◆ **What you should do**
Find every line containing "kubectl" in the records below and report the tally as a bare number.

◆ **Input records**
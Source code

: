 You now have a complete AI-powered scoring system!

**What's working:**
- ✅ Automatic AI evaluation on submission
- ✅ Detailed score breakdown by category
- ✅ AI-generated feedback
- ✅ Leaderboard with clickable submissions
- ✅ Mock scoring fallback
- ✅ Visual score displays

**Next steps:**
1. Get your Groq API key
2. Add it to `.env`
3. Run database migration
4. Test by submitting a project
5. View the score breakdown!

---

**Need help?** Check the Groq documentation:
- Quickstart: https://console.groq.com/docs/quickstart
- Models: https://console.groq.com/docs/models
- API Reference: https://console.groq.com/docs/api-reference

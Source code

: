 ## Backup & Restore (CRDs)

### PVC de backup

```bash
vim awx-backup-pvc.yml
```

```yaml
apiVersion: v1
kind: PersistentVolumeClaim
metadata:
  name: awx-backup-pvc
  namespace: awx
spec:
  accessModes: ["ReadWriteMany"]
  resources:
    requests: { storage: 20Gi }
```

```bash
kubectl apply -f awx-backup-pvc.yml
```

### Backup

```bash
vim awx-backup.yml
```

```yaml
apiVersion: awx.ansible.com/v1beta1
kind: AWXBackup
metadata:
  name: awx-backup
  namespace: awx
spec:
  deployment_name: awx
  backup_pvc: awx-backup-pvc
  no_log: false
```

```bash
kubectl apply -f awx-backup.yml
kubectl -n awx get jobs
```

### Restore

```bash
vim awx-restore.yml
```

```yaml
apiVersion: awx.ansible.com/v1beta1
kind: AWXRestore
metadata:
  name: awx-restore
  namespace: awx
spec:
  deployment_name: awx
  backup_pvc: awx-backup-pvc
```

◆ **Solution**
3